Rare East German Photographs: The Other Side of the Berlin Wall

Concerned about security problems, the East German communist regime ordered border guards to snap photos of the Berlin Wall in the 1960s. The images, which were top secret, were lost in an archive for decades. Now a new exhibition will reveal hundreds of the photographs, digitally spliced to create remarkable panoramic views of the infamous landmark.

In the years following the Aug. 13, 1961 construction of the Berlin Wall, the barrier was scattered with gaps and weak points, emboldening a number of East Berliners to attempt escape. The undesirable security situation prompted the communist regime to send border soldiers out on a mission in 1966 to do what was otherwise forbidden to ordinary citizens -- take photographs of the Wall. The detailed documentation of the "anti-fascist protection wall," as the East German regime called the barrier, was meant to help identify permeable sections for fortification.

The photos, discovered in the Potsdam military archive in 1995, have now been digitally combined by Berlin photographer Arwed Messmer to create some 340 panoramic images of what the Wall looked like in the 1960s. The reconstruction will be presented in a both a book and public exhibition entitled "The Other View: The Early Berlin Wall," which begins on Aug. 5 and is timed to commemorate the 50th anniversary of the day Berliners awoke to a divided city.

The panoramic shots, found by both Messmer and Annett Gröschner, who co-authored the book, provide a unique perspective on the boundary through the Berlin city center. Unlike the tall concrete wall covered in graffiti that resides in collective memory, the structure that divided Berlin at that time was a ramshackle patchwork of wire fences, building walls and concrete sections.

Tragic Stories

Perhaps most surprisingly, the images revealed that the capitalist part of the city was not as shiny and new as East Berliners might have thought.
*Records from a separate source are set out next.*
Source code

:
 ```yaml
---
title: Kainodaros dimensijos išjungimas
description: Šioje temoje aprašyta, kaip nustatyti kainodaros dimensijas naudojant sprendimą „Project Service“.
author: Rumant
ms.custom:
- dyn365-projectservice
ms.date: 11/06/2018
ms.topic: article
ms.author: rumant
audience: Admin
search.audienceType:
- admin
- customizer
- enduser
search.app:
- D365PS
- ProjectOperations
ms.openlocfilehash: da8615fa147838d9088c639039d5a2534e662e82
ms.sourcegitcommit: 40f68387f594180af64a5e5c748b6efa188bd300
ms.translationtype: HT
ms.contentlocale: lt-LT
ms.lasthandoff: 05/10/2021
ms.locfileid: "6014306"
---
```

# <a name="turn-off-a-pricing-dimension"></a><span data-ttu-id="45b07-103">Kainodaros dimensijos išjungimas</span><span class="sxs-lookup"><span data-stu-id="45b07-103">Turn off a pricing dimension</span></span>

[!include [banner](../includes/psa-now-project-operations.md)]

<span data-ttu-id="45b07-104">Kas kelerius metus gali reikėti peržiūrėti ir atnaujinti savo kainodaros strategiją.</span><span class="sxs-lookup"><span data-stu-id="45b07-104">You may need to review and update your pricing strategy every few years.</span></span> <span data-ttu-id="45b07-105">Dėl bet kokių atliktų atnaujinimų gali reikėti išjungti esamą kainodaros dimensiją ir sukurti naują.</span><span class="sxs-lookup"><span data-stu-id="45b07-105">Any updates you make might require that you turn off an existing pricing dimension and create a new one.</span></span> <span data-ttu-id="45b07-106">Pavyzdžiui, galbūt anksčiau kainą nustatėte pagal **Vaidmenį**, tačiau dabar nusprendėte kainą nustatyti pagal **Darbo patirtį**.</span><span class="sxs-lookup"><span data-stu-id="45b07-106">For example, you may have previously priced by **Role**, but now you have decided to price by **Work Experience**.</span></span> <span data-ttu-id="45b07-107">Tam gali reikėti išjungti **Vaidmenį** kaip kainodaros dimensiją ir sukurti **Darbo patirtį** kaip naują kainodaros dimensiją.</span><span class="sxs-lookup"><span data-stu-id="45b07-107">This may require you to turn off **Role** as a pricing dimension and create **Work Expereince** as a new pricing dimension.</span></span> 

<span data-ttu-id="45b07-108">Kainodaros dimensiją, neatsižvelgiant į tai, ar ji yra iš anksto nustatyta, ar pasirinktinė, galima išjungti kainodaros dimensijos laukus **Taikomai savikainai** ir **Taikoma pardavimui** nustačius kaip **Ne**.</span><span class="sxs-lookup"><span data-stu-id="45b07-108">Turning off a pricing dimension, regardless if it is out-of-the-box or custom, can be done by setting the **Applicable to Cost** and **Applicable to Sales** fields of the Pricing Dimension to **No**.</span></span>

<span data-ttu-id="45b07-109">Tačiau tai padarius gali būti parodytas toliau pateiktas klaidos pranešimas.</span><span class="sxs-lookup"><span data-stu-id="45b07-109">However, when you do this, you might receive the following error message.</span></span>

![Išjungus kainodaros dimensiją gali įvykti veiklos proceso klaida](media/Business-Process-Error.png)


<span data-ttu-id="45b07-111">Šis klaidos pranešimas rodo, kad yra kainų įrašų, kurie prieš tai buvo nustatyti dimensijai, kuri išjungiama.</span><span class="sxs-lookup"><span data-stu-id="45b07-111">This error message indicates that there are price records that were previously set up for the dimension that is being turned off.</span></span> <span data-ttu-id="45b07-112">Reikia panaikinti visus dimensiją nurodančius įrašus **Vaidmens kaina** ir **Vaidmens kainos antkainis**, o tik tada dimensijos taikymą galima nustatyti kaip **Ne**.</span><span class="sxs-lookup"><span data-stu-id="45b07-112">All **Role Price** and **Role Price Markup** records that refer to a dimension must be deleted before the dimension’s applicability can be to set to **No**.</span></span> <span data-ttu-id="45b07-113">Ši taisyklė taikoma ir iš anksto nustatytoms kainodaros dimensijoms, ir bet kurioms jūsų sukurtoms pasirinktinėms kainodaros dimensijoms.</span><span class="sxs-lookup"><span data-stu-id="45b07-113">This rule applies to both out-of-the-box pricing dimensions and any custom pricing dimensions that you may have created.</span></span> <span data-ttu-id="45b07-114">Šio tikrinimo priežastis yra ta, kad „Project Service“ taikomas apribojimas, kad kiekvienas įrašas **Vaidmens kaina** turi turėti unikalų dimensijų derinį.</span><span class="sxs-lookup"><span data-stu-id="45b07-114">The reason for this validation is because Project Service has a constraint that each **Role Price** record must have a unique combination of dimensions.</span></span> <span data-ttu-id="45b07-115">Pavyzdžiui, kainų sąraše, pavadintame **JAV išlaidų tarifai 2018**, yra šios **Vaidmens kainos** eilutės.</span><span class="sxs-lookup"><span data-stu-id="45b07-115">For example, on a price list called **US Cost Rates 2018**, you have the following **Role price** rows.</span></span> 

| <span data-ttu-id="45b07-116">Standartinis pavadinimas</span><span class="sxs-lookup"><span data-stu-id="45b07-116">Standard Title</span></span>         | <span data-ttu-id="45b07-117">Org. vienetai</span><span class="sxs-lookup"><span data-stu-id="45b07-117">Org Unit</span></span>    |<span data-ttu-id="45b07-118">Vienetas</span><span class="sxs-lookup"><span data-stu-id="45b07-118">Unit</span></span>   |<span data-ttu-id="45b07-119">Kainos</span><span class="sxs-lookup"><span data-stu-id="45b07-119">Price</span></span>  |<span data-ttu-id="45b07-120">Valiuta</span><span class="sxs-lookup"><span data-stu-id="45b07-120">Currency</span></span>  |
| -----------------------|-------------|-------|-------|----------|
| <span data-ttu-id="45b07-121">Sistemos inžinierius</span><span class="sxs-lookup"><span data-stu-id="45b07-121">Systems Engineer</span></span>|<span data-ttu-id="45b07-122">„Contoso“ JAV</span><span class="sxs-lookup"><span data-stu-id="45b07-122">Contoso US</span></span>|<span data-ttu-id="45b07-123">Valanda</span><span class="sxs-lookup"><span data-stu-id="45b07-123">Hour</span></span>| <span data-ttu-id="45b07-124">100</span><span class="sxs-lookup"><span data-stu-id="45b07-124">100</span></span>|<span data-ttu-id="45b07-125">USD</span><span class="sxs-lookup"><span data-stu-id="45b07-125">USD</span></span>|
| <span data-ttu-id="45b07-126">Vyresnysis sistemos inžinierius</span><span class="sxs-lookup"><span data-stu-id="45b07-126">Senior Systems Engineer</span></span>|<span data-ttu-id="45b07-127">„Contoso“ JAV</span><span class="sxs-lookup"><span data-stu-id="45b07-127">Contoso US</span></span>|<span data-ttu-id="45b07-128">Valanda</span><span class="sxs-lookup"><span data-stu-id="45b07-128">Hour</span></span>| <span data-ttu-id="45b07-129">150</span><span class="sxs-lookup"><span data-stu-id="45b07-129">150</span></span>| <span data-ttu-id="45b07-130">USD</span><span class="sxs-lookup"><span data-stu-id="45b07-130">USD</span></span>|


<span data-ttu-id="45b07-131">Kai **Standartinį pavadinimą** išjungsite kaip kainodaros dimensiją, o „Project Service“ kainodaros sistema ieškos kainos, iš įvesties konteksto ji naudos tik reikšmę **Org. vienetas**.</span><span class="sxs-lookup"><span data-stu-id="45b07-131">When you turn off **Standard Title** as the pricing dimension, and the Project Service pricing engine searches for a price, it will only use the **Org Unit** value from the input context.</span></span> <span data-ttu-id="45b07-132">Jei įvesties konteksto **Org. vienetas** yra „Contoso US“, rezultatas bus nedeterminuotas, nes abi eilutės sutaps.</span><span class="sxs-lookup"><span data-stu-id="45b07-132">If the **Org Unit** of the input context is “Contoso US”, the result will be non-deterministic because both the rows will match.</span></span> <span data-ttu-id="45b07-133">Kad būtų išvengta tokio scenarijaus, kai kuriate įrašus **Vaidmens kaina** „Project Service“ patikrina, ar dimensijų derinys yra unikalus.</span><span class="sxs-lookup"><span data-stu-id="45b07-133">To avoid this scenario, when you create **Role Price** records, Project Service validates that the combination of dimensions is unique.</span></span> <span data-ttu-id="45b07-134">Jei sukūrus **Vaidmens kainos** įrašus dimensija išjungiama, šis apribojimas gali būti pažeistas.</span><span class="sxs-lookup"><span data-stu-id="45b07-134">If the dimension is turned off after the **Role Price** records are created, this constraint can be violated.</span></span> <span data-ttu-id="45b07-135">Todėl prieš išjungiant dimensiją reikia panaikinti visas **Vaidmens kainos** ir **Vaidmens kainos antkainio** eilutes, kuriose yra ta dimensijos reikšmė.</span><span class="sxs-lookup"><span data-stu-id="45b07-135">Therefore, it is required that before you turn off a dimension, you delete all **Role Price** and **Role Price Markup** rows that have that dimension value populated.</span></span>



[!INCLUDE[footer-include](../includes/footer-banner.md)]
According to the organizers, the photos show "a strangely disparate West Berlin that by no means seems to correspond to the myth of the 'Golden West.'"

To accompany the images, Gröschner researched events that took place near each location during the 1960s and chronicled them in captions that appear with the photos. In border control files, she found a number of stories detailing tragic and deadly escape attempts. Others tidbits are quite humorous, however.

"Why don't you come on over, we've got nice women. And you'll get a car too," reads one caption that references comments made by a West Berliner to someone on the other side near Potsdamer Platz. "Whether it's now or later, we'll get you anyways."

The exhibition "The Other View: The Early Berlin Wall" runs from Aug. 5 to Oct. 3, 2011 at Unter den Linden 40 (second floor, between Friedrichstrasse and Neustädtische Kirchstraße), 10117 Berlin.